TASK PROMPT:
Leave out the images and set down the records below exactly.

--- MATERIAL FOR THIS TASK ---

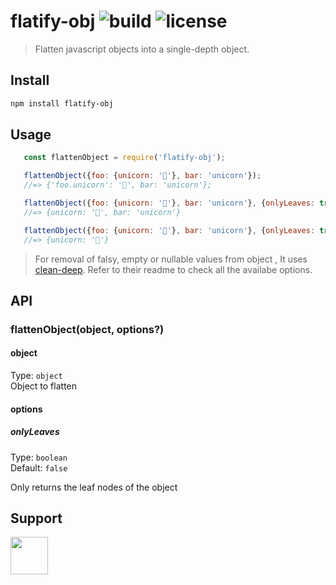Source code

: # flatify-obj ![build](https://travis-ci.com/RocktimSaikia/flatify-obj.svg?branch=master) ![license](https://img.shields.io/github/license/rocktimsaikia/flatify-obj)

> Flatten javascript objects into a single-depth object.

## Install
```bash
npm install flatify-obj
```

## Usage

 ```js
    const flattenObject = require('flatify-obj');

    flattenObject({foo: {unicorn: '🦄'}, bar: 'unicorn'});
    //=> {'foo.unicorn': '🦄', bar: 'unicorn'};

    flattenObject({foo: {unicorn: '🦄'}, bar: 'unicorn'}, {onlyLeaves: true});
    //=> {unicorn: '🦄', bar: 'unicorn'}

    flattenObject({foo: {unicorn: '🦄'}, bar: 'unicorn'}, {onlyLeaves: true, cleanKeys: ['bar']});
    //=> {unicorn: '🦄'}
 ```

> For removal of falsy, empty or nullable values from object , It uses [clean-deep](https://github.com/nunofgs/clean-deep). Refer to their readme to check all the availabe options.

## API

### flattenObject(object, options?)

#### object

Type: `object`<br>
Object to flatten


#### options

##### onlyLeaves

Type: `boolean`<br>
Default: `false`

Only returns the leaf nodes of the object


## Support

<a href="https://www.buymeacoffee.com/7BdaxfI"><img src="https://user-images.githubusercontent.com/33410545/91206759-48d5d180-e725-11ea-93b5-754d98c007af.png" height="60px"/></a>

---

COMPLETED EXERCISE:
Source code

: # flatify-obj ![build](https://travis-ci.com/RocktimSaikia/flatify-obj.svg?branch=master) ![license](https://img.shields.io/github/license/rocktimsaikia/flatify-obj)

> Flatten javascript objects into a single-depth object.

## Install
```bash
npm install flatify-obj
```

## Usage

 ```js
    const flattenObject = require('flatify-obj');

    flattenObject({foo: {unicorn: '🦄'}, bar: 'unicorn'});
    //=> {'foo.unicorn': '🦄', bar: 'unicorn'};

    flattenObject({foo: {unicorn: '🦄'}, bar: 'unicorn'}, {onlyLeaves: true});
    //=> {unicorn: '🦄', bar: 'unicorn'}

    flattenObject({foo: {unicorn: '🦄'}, bar: 'unicorn'}, {onlyLeaves: true, cleanKeys: ['bar']});
    //=> {unicorn: '🦄'}
 ```

> For removal of falsy, empty or nullable values from object , It uses [clean-deep](https://github.com/nunofgs/clean-deep). Refer to their readme to check all the availabe options.

## API

### flattenObject(object, options?)

#### object

Type: `object`<br>
Object to flatten


#### options

##### onlyLeaves

Type: `boolean`<br>
Default: `false`

Only returns the leaf nodes of the object


## Support

<a href="https://www.buymeacoffee.com/7BdaxfI"><img src="https://user-images.githubusercontent.com/33410545/91206759-48d5d180-e725-11ea-93b5-754d98c007af.png" height="60px"/></a>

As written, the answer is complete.